WHAT YOU ARE ASKED TO DO: In the data below, the copy begins at the line containing "- 君主政体意味着地位优越、" and runs through the last line; repeat those lines exactly, minus the pictures.
__________________________________________________
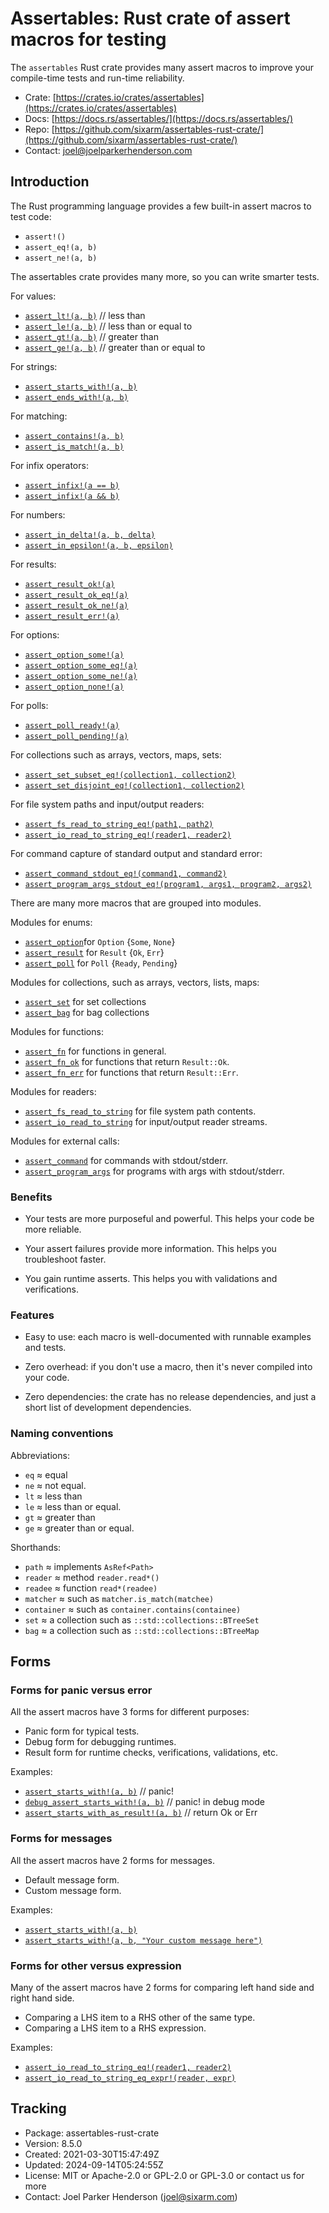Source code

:# Assertables: Rust crate of assert macros for testing

The `assertables` Rust crate provides many assert macros to improve your
compile-time tests and run-time reliability.

* Crate: [https://crates.io/crates/assertables](https://crates.io/crates/assertables)
* Docs: [https://docs.rs/assertables/](https://docs.rs/assertables/)
* Repo: [https://github.com/sixarm/assertables-rust-crate/](https://github.com/sixarm/assertables-rust-crate/)
* Contact: [joel@joelparkerhenderson.com](mailto:joel@joelparkerhenderson.com)


## Introduction

The Rust programming language provides a few built-in assert macros to test code:

* `assert!()`
* `assert_eq!(a, b)`
* `assert_ne!(a, b)`

The assertables crate provides many more, so you can write smarter tests.

For values:

* [`assert_lt!(a, b)`](https://docs.rs/assertables/latest/assertables/macro.assert_lt.html) // less than
* [`assert_le!(a, b)`](https://docs.rs/assertables/latest/assertables/macro.assert_le.html) // less than or equal to
* [`assert_gt!(a, b)`](https://docs.rs/assertables/latest/assertables/macro.assert_gt.html) // greater than
* [`assert_ge!(a, b)`](https://docs.rs/assertables/latest/assertables/macro.assert_ge.html) // greater than or equal to

For strings:

* [`assert_starts_with!(a, b)`](https://docs.rs/assertables/latest/assertables/macro.assert_starts_with.html)
* [`assert_ends_with!(a, b)`](https://docs.rs/assertables/latest/assertables/macro.assert_ends_with.html)

For matching:

* [`assert_contains!(a, b)`](https://docs.rs/assertables/latest/assertables/macro.assert_contains.html)
* [`assert_is_match!(a, b)`](https://docs.rs/assertables/latest/assertables/macro.assert_is_match.html)

For infix operators:

* [`assert_infix!(a == b)`](https://docs.rs/assertables/latest/assertables/macro.assert_infix.html)
* [`assert_infix!(a && b)`](https://docs.rs/assertables/latest/assertables/macro.assert_infix.html)

For numbers:

* [`assert_in_delta!(a, b, delta)`](https://docs.rs/assertables/latest/assertables/macro.assert_in_delta.html)
* [`assert_in_epsilon!(a, b, epsilon)`](https://docs.rs/assertables/latest/assertables/macro.assert_in_epsilon.html)

For results:

* [`assert_result_ok!(a)`](https://docs.rs/assertables/latest/assertables/macro.assert_result_ok.html)
* [`assert_result_ok_eq!(a)`](https://docs.rs/assertables/latest/assertables/macro.assert_result_ok_eq.html)
* [`assert_result_ok_ne!(a)`](https://docs.rs/assertables/latest/assertables/macro.assert_result_ok_ne.html)
* [`assert_result_err!(a)`](https://docs.rs/assertables/latest/assertables/macro.assert_result_err.html)

For options:

* [`assert_option_some!(a)`](https://docs.rs/assertables/latest/assertables/macro.assert_option_some.html)
* [`assert_option_some_eq!(a)`](https://docs.rs/assertables/latest/assertables/macro.assert_option_some_eq.html)
* [`assert_option_some_ne!(a)`](https://docs.rs/assertables/latest/assertables/macro.assert_option_some_ne.html)
* [`assert_option_none!(a)`](https://docs.rs/assertables/latest/assertables/macro.assert_option_none.html)

For polls:

* [`assert_poll_ready!(a)`](https://docs.rs/assertables/latest/assertables/macro.assert_poll_ready.html)
* [`assert_poll_pending!(a)`](https://docs.rs/assertables/latest/assertables/macro.assert_poll_pending.html)

For collections such as arrays, vectors, maps, sets:

* [`assert_set_subset_eq!(collection1, collection2)`](https://docs.rs/assertables/latest/assertables/macro.assert_set_subset_eq.html)
* [`assert_set_disjoint_eq!(collection1, collection2)`](https://docs.rs/assertables/latest/assertables/macro.assert_set_disjoint_eq.html)

For file system paths and input/output readers:

* [`assert_fs_read_to_string_eq!(path1, path2)`](https://docs.rs/assertables/latest/assertables/macro.assert_fs_read_to_string_eq.html)
* [`assert_io_read_to_string_eq!(reader1, reader2)`](https://docs.rs/assertables/latest/assertables/macro.assert_io_read_to_string_eq.html)

For command capture of standard output and standard error:

* [`assert_command_stdout_eq!(command1, command2)`](https://docs.rs/assertables/latest/assertables/macro.assert_command_stdout_eq.html)
* [`assert_program_args_stdout_eq!(program1, args1, program2, args2)`](https://docs.rs/assertables/latest/assertables/macro.assert_program_args_stdout_eq.html)

There are many more macros that are grouped into modules.

Modules for enums:

* [`assert_option`](https://docs.rs/assertables/latest/assertables/assert_option)for `Option` {`Some`, `None`}
* [`assert_result`](https://docs.rs/assertables/latest/assertables/assert_result) for `Result` {`Ok`, `Err`}
* [`assert_poll`](https://docs.rs/assertables/latest/assertables/assert_poll) for `Poll` {`Ready`, `Pending`}

Modules for collections, such as arrays, vectors, lists, maps:

* [`assert_set`](https://docs.rs/assertables/latest/assertables/assert_set) for set collections
* [`assert_bag`](https://docs.rs/assertables/latest/assertables/assert_bag) for bag collections

Modules for functions:

* [`assert_fn`](https://docs.rs/assertables/latest/assertables/assert_fn) for functions in general.
* [`assert_fn_ok`](https://docs.rs/assertables/latest/assertables/assert_fn_ok) for functions that return `Result::Ok`.
* [`assert_fn_err`](https://docs.rs/assertables/latest/assertables/assert_fn_err) for functions that return `Result::Err`.

Modules for readers:

* [`assert_fs_read_to_string`](https://docs.rs/assertables/latest/assertables/assert_fs_read_to_string) for file system path contents.
* [`assert_io_read_to_string`](https://docs.rs/assertables/latest/assertables/assert_io_read_to_string) for input/output reader streams.

Modules for external calls:

* [`assert_command`](https://docs.rs/assertables/latest/assertables/assert_command) for commands with stdout/stderr.
* [`assert_program_args`](https://docs.rs/assertables/latest/assertables/assert_program_args) for programs with args with stdout/stderr.


### Benefits

* Your tests are more purposeful and powerful. This helps your code be more
reliable.

* Your assert failures provide more information. This helps you
troubleshoot faster.

* You gain runtime asserts. This helps you with validations and
verifications.


### Features

* Easy to use: each macro is well-documented with runnable examples and
tests.

* Zero overhead: if you don't use a macro, then it's never compiled into
your code.

* Zero dependencies: the crate has no release dependencies, and just a short list of development dependencies.


### Naming conventions

Abbreviations:

* `eq` ≈ equal
* `ne` ≈ not equal.
* `lt` ≈ less than
* `le` ≈ less than or equal.
* `gt` ≈ greater than
* `ge` ≈ greater than or equal.

Shorthands:

* `path` ≈ implements `AsRef<Path>`
* `reader` ≈ method `reader.read*()`
* `readee` ≈ function `read*(readee)`
* `matcher` ≈ such as `matcher.is_match(matchee)`
* `container` ≈ such as `container.contains(containee)`
* `set` ≈ a collection such as `::std::collections::BTreeSet`
* `bag` ≈ a collection such as `::std::collections::BTreeMap`


## Forms


### Forms for panic versus error

All the assert macros have 3 forms for different purposes:

* Panic form for typical tests.
* Debug form for debugging runtimes.
* Result form for runtime checks, verifications, validations, etc.

Examples:

* [`assert_starts_with!(a, b)`](https://docs.rs/assertables/latest/assertables/macro.assert_starts_with.html) // panic!
* [`debug_assert_starts_with!(a, b)`](https://docs.rs/assertables/latest/assertables/macro.debug_assert_starts_with.html) // panic! in debug mode
* [`assert_starts_with_as_result!(a, b)`](https://docs.rs/assertables/latest/assertables/macro.assert_starts_with_as_result.html) // return Ok or Err


### Forms for messages

All the assert macros have 2 forms for messages.

* Default message form.
* Custom message form.

Examples:

* [`assert_starts_with!(a, b)`](https://docs.rs/assertables/latest/assertables/macro.assert_starts_with.html)
* [`assert_starts_with!(a, b, "Your custom message here")`](https://docs.rs/assertables/latest/assertables/macro.assert_starts_with.html)


### Forms for other versus expression

Many of the assert macros have 2 forms for comparing left hand side and right hand side.

* Comparing a LHS item to a RHS other of the same type.
* Comparing a LHS item to a RHS expression.

Examples:

* [`assert_io_read_to_string_eq!(reader1, reader2)`](https://docs.rs/assertables/latest/assertables/macro.assert_io_read_to_string_eq.html)
* [`assert_io_read_to_string_eq_expr!(reader, expr)`](https://docs.rs/assertables/latest/assertables/macro.assert_io_read_to_string_eq_expr.html)


## Tracking

* Package: assertables-rust-crate
* Version: 8.5.0
* Created: 2021-03-30T15:47:49Z
* Updated: 2024-09-14T05:24:55Z
* License: MIT or Apache-2.0 or GPL-2.0 or GPL-3.0 or contact us for more
* Contact: Joel Parker Henderson (joel@sixarm.com)
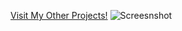 [Visit My Other Projects!](www.anjancodes.me/Orgzy)
![Screesnshot](https://user-images.githubusercontent.com/22571613/80244076-fce72300-8685-11ea-824f-3dea5726b8e8.png)
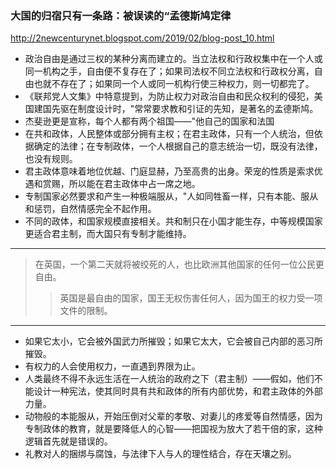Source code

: ### 大国的归宿只有一条路：被误读的“孟德斯鸠定律
http://2newcenturynet.blogspot.com/2019/02/blog-post_10.html
- 政治自由是通过三权的某种分离而建立的。当立法权和行政权集中在一个人或同一机构之手，自由便不复存在了；如果司法权不同立法权和行政权分离，自由也就不存在了；如果同一个人或同一机构行使三种权力，则一切都完了。
- 《联邦党人文集》中特意提到，为防止权力对政治自由和民众权利的侵犯，美国建国先驱在制度设计时，"常常要求教和引证的先知，是著名的孟德斯鸠。
- 杰斐逊更是宣称，每个人都有两个祖国——"他自己的国家和法国
- 在共和政体，人民整体或部分拥有主权；在君主政体，只有一个人统治，但依据确定的法律；在专制政体，一个人根据自己的意志统治一切，既没有法律，也没有规则。
- 君主政体意味着地位优越、门庭显赫，乃至高贵的出身。荣宠的性质是索求优遇和赏赐，所以能在君主政体中占一席之地。
- 专制国家必然要求和产生一种极端服从，"人如同牲畜一样，只有本能、服从和惩罚，自然情感完全不起作用。
- 不同的政体，和国家规模直接相关。共和制只在小国才能生存，中等规模国家更适合君主制，而大国只有专制才能维持。
---
>在英国，一个第二天就将被绞死的人，也比欧洲其他国家的任何一位公民更自由。
>>英国是最自由的国家，国王无权伤害任何人，因为国王的权力受一项文件的限制。
---
- 如果它太小，它会被外国武力所摧毁；如果它太大，它会被自己内部的恶习所摧毁。
- 有权力的人会使用权力，一直遇到界限为止。
- 人类最终不得不永远生活在一人统治的政府之下（君主制）——假如，他们不能设计一种宪法，使其同时具有共和政体的所有内部优势，和君主政体的外部力量。
- 动物般的本能服从，开始压倒对父辈的孝敬、对妻儿的疼爱等自然情感，因为专制政体的教育，就是要降低人的心智——把国视为放大了若干倍的家，这种逻辑首先就是错误的。
- 礼教对人的捆绑与腐蚀，与法律下人与人的理性结合，存在天壤之别。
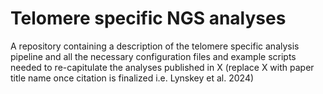 # Telomere specific NGS analyses
A repository containing a description of the telomere specific analysis pipeline and all the necessary configuration files and example scripts needed to re-capitulate the analyses published in X (replace X with paper title name once citation is finalized i.e. Lynskey et al. 2024)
__________________________________________________
ANSWER FOR THIS EXERCISE:
- 君主政体意味着地位优越、门庭显赫，乃至高贵的出身。荣宠的性质是索求优遇和赏赐，所以能在君主政体中占一席之地。
- 专制国家必然要求和产生一种极端服从，"人如同牲畜一样，只有本能、服从和惩罚，自然情感完全不起作用。
- 不同的政体，和国家规模直接相关。共和制只在小国才能生存，中等规模国家更适合君主制，而大国只有专制才能维持。
---
>在英国，一个第二天就将被绞死的人，也比欧洲其他国家的任何一位公民更自由。
>>英国是最自由的国家，国王无权伤害任何人，因为国王的权力受一项文件的限制。
---
- 如果它太小，它会被外国武力所摧毁；如果它太大，它会被自己内部的恶习所摧毁。
- 有权力的人会使用权力，一直遇到界限为止。
- 人类最终不得不永远生活在一人统治的政府之下（君主制）——假如，他们不能设计一种宪法，使其同时具有共和政体的所有内部优势，和君主政体的外部力量。
- 动物般的本能服从，开始压倒对父辈的孝敬、对妻儿的疼爱等自然情感，因为专制政体的教育，就是要降低人的心智——把国视为放大了若干倍的家，这种逻辑首先就是错误的。
- 礼教对人的捆绑与腐蚀，与法律下人与人的理性结合，存在天壤之别。
 # Telomere specific NGS analyses
A repository containing a description of the telomere specific analysis pipeline and all the necessary configuration files and example scripts needed to re-capitulate the analyses published in X (replace X with paper title name once citation is finalized i.e. Lynskey et al. 2024)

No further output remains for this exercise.